New Zealand have regularly been able to repossess 25% of their own kick-offs (or more) with these three in harness, and it suits their style of quick attacking momentum built against an unstructured defence via turnover.

• In Chicago, the All Blacks for the most part kicked long on to the Ireland 22, or inside it on nine occasions. They did not win one re-possession.

• They conceded a penalty on the tenth occasion, with Waisake Naholo tackling out the receiver in the air in the 19th minute.
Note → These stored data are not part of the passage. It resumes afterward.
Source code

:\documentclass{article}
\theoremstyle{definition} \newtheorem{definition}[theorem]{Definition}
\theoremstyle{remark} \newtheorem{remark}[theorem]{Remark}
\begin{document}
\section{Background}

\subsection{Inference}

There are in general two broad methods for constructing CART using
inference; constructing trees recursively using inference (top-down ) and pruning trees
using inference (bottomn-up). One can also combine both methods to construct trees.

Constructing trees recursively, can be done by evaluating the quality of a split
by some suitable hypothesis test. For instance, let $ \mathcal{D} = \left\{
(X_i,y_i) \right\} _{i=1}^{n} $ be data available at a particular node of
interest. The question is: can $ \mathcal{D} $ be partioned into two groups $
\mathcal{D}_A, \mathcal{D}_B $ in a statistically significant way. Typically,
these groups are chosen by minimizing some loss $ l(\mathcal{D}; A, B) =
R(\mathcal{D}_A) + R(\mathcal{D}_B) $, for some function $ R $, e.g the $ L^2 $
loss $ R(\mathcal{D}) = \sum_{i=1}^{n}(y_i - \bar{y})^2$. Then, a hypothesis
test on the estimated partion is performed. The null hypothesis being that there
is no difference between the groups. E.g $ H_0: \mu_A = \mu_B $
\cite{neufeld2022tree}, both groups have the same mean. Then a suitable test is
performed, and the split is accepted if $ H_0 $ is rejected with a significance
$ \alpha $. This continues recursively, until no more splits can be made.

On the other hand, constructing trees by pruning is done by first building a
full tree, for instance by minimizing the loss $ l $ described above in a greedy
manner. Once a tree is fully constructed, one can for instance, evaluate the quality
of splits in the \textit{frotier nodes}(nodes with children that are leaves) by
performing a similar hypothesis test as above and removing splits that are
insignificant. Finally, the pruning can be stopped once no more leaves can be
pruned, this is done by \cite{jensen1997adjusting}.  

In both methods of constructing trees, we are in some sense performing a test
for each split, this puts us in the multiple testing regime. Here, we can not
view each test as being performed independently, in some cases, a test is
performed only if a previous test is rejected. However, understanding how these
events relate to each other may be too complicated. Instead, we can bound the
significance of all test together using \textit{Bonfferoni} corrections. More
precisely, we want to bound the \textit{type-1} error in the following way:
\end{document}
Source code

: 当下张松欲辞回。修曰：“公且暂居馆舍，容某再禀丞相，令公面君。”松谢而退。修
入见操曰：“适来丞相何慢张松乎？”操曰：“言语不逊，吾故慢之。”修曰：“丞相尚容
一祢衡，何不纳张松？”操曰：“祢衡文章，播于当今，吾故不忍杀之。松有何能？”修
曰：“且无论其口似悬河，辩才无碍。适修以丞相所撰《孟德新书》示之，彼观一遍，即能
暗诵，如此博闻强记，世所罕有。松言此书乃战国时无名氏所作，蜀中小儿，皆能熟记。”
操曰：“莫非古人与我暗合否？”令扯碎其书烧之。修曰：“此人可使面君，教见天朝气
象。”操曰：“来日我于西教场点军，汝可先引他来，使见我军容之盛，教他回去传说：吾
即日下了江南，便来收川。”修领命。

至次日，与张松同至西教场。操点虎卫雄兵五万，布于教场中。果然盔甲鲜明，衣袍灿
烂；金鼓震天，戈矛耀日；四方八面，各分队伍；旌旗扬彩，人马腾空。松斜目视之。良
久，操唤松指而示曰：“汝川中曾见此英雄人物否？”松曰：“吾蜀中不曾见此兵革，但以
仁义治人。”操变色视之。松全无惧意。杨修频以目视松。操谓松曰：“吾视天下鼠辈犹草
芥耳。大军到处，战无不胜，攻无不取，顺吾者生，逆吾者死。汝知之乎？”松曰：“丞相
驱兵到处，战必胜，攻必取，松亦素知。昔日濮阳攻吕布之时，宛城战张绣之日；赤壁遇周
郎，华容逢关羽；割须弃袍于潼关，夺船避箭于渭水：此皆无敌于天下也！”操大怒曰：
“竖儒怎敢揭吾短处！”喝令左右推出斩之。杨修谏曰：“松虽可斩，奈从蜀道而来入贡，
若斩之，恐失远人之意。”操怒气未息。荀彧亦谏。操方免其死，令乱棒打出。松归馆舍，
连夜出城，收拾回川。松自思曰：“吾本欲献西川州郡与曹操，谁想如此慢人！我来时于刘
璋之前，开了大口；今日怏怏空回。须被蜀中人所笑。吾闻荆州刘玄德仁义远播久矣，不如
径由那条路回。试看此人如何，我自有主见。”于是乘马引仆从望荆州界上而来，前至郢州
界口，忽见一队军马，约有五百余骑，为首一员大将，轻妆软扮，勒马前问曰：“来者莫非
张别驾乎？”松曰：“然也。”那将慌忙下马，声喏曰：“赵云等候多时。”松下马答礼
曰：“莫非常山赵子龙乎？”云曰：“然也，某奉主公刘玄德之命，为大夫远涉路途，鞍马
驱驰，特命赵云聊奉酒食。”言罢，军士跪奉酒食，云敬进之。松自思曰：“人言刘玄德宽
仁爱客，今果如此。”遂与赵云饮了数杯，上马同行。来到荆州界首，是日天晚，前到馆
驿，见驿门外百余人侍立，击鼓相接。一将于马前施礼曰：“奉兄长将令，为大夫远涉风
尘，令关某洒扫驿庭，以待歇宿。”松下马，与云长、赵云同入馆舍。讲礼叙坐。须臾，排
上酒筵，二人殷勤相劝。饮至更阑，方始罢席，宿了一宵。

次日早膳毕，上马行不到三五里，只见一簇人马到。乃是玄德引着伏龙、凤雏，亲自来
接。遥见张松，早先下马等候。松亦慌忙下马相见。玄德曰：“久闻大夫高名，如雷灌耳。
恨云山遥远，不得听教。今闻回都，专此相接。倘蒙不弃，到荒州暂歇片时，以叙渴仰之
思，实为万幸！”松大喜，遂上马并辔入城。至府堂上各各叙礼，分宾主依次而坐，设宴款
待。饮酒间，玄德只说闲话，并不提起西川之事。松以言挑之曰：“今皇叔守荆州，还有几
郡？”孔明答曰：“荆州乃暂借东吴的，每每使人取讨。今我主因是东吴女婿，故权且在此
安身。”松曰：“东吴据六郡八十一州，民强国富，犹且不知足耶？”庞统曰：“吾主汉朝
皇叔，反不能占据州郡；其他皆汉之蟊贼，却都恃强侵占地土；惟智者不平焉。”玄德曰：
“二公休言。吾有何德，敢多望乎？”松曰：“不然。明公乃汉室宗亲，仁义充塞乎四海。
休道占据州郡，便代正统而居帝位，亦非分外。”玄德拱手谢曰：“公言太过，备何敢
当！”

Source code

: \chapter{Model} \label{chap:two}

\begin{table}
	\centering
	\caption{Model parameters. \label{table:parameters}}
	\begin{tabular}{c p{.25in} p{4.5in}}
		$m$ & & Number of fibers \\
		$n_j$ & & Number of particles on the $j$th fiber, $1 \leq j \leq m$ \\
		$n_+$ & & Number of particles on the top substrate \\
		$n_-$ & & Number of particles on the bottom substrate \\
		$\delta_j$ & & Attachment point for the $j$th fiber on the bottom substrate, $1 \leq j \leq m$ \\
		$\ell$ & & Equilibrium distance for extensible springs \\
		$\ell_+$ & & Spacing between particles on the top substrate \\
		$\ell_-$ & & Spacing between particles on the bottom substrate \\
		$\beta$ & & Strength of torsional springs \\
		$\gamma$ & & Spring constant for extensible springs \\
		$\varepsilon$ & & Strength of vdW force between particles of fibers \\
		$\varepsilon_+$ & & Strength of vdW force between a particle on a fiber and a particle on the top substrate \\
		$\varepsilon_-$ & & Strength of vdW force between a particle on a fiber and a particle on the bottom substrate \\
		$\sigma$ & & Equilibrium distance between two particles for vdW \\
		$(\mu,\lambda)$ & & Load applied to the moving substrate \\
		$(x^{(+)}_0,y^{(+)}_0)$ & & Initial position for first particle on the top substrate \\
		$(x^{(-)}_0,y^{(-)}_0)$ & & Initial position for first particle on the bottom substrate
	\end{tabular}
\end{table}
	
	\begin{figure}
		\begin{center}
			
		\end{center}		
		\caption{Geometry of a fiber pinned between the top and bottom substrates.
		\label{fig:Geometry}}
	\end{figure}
• When they kicked off short in the second half, they lacked the co-ordination associated with their usual trio of receivers. This opportunity fell to #6 Liam Squire:

Watch it now

• They lost two of Ireland’s restarts to Rob Kearney on chase down the deep-middle, and conceded two penalties from the resulting situations – the first (21st minute) to Kearney’s re-gather, the second (58th minute) when he was blocked out of the chase by Dane Coles.

Matters were worse at the lineout, and only improved when a genuine middle-rower in the shape of Scott Barrett replaced the unfortunate Jerome Kaino just after the beginning of the second half:

Second row combination NZ own ball lineouts NZ on Ireland ball
With Jerome Kaino 5 clean wins, 3 lost, 1 disruption (5/9) 0/8 (no steals or disruptions)
With Scott Barrett 5/5 clean wins 2/4 steals (by Read and Barrett)

• With the starting Kaino/Tuipolutu partnership in harness, the All Blacks struggled much more than 50% of their own throw and failed to make a dent in the Ireland lineout in the first half.

• With Scott Barrett on the field, the All Blacks were able to score a try off both their own lineout ball and a steal by Barrett (51st-53rd minutes).

• All of Ireland’s first five lineout throws (1st-17th minutes) resulted in either a penalty at the lineout itself (9th minute for collapsing the drive) or in the first two phases after it (1st and 3rd minutes for ‘no roll’ at the breakdown).

• The other two occasions resulted in tries – directly from a drive in the 10th minute, after three phases in the 17th minute. Ireland then scored a third short-range lineout try in the 48th minute.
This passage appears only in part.